Ten Things I Can Tell You About Los Angeles

As of this week, I have been living in L.A. for five years. I have learned next to nothing about the city and therefore have no business offering opinions about it one way or the other. Go ask someone else for practical advice. However, while this more knowledgable person is thinking, read these ten bits of non-advice and non-entertainment that don’t matter toward anything or anything else.

One: If you see Reese Witherspoon in a coffee shop, don’t make eye contact with her. She will slap you to the ground without hesitation and then force you to give her the names and address of your parents, whereupon she will threaten to find them and slap them to the ground should you ever dare to make eye contact with her again. Yes, this really happened. No, I am not joking. Witherspoon’s iron talons control this city. We must rise up.

Two: Sally Field, meanwhile, is a tiny little bird who shops for produce in a methodical, precise manner that only makes sense to her. You will conclude this exact thing when you see her in the produce aisle — and yes, this will eventually happen to you because it happens to all L.A. residents. The Sally Field Bird is your aunt, you will suspect, against all reason. You will grasp her hand tenderly as she picks through a stack of bananas, and without speaking a single word you gaze into her eyes and know that you should take her home, toss an afghan on her and bring her a piping hot mug of Constant Comment, at which point she will regale you with stories from the set of Beyond the Poseidon Adventure. Yes, this also really happened. It happens every time I go grocery shopping. Grocery shopping here is weird.

Three: There exists a series of “secret stairways” that connect much of residential Los Angeles. A holdover from the city's bygone streetcar transportation system, these stairways today allow residents in the know the opportunity to see a homeless man take a dump and then act like you’re the rude one for intruding on his personal space.

Four: The air quality is, in general, poor, but it’s at its worst at a Los Feliz brunch, where it will be just dripping with asshole. You will sit there, desperate for food and too hungry to speak, and eventually the conversations of nearby tables will ring in your ears — one woman with pendulous chandelier-earrings telling a story that has no beginning or end. It’s just the middle of a story that will be interrupted by another middle of a story told by another chandelier-earring. “Can you believe it?
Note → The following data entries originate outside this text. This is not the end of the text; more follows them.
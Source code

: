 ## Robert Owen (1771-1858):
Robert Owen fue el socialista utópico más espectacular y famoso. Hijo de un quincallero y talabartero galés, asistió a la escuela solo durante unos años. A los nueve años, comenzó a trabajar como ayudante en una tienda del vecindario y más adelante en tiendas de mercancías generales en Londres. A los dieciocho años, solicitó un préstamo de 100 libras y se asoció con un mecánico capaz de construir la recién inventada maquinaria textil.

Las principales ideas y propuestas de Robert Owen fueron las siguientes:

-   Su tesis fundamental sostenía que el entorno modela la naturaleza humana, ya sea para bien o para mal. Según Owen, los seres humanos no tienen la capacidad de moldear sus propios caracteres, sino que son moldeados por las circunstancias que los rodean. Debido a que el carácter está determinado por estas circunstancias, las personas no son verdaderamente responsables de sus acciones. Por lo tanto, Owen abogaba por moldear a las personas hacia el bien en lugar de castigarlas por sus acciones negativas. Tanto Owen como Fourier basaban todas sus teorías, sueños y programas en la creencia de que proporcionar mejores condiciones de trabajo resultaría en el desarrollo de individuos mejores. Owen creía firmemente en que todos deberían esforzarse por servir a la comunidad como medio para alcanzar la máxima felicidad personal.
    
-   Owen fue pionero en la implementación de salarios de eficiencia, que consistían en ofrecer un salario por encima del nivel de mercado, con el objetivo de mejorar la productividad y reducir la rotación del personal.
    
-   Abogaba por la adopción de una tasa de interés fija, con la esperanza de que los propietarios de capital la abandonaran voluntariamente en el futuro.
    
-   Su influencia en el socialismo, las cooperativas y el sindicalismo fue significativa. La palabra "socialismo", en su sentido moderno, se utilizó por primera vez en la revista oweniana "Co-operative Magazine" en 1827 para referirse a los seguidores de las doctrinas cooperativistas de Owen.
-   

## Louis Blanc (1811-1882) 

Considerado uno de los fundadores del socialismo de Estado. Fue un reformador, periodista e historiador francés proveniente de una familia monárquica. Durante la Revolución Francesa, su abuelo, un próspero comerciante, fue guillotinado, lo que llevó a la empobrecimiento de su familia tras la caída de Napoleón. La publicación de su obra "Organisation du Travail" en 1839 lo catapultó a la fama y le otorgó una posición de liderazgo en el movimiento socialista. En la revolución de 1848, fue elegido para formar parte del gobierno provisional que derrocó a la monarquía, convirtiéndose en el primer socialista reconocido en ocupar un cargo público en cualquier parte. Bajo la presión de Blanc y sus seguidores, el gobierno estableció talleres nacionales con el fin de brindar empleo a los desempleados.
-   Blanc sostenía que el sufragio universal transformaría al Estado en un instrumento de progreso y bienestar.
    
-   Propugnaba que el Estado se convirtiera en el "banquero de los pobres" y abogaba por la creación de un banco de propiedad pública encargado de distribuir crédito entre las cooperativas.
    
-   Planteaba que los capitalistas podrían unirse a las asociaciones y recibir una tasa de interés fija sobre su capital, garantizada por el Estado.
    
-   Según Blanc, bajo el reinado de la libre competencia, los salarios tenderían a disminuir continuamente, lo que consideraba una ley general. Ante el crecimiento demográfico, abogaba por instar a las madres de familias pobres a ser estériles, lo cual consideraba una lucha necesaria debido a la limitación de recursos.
It was Kelly, and she was wearing a yellow hat,” says one, in reference to nothing. But then says another: “And then the door opened and I was like ‘I’m not sure you’re even really Persian.’” Says a third: “Pineapple preserves. Spackle. Grackle. Hinge joint.” Your brunch never actually comes and you die on the spot.

Five: People ask where I live, and when I tell them, some respond with “Atwater? I’ve never even heard of that.” This is the best possible hint that this person and I will probably not have much to talk about.

Six: The quickest way to elicit sympathy from your fellow Angelenos is to say, “I actually walked here.” They will immediately assume some sort of financial or legal calamity has rendered you a pedestrian, and nothing you can say to the contrary will relieve them of this suspicion. They may ask if you need a place to crash. This sort of misunderstanding is how I imagine the majority of the city’s guesthouses and poolhouses have come to be occupied.

Seven: The west side is a myth — a foggy limbo where the once-living shuffle about aimlessly in the service of malevolent entities known as children. They say it’s great, but their accounts are unverifiable: No one who’s been sent to investigate has actually gone and returned, and come on — if they live there, can we actually trust them? Affirmations about the west side from someone who lives there is like an eight-year-old who only eats bologna sandwiches saying that bologna sandwiches are the best food. You shouldn’t be questioning the taste of the bologna kid. You should be asking yourself why the hell you’re discussing food with someone who only east bologna.

Eight: Wherever you end up in the city, you will have arrived too late. Before you got there, the neighborhood was better — had nicer restaurants or cooler bars or attracted a different sort of person or offered more for less or had houses that could be bought more cheaply or had this awesome house with this big front yard that the owner filled with these, I guess, totem pole-like wooden carvings that everyone loved, but a few months ago one of the carvings toppled over and hit a pregnant lady and now they’ve all been taken down and really, the neighborhood lost a piece of its soul when that happened. Yeah, the sculpture should have been secured or something, but there are a lot of theories about what the fuck that pregnant lady was doing there in the first place, and it’s still a loss for the community. I think you can see some photos of it on Google Street View, but it still wouldn’t be the same, you know?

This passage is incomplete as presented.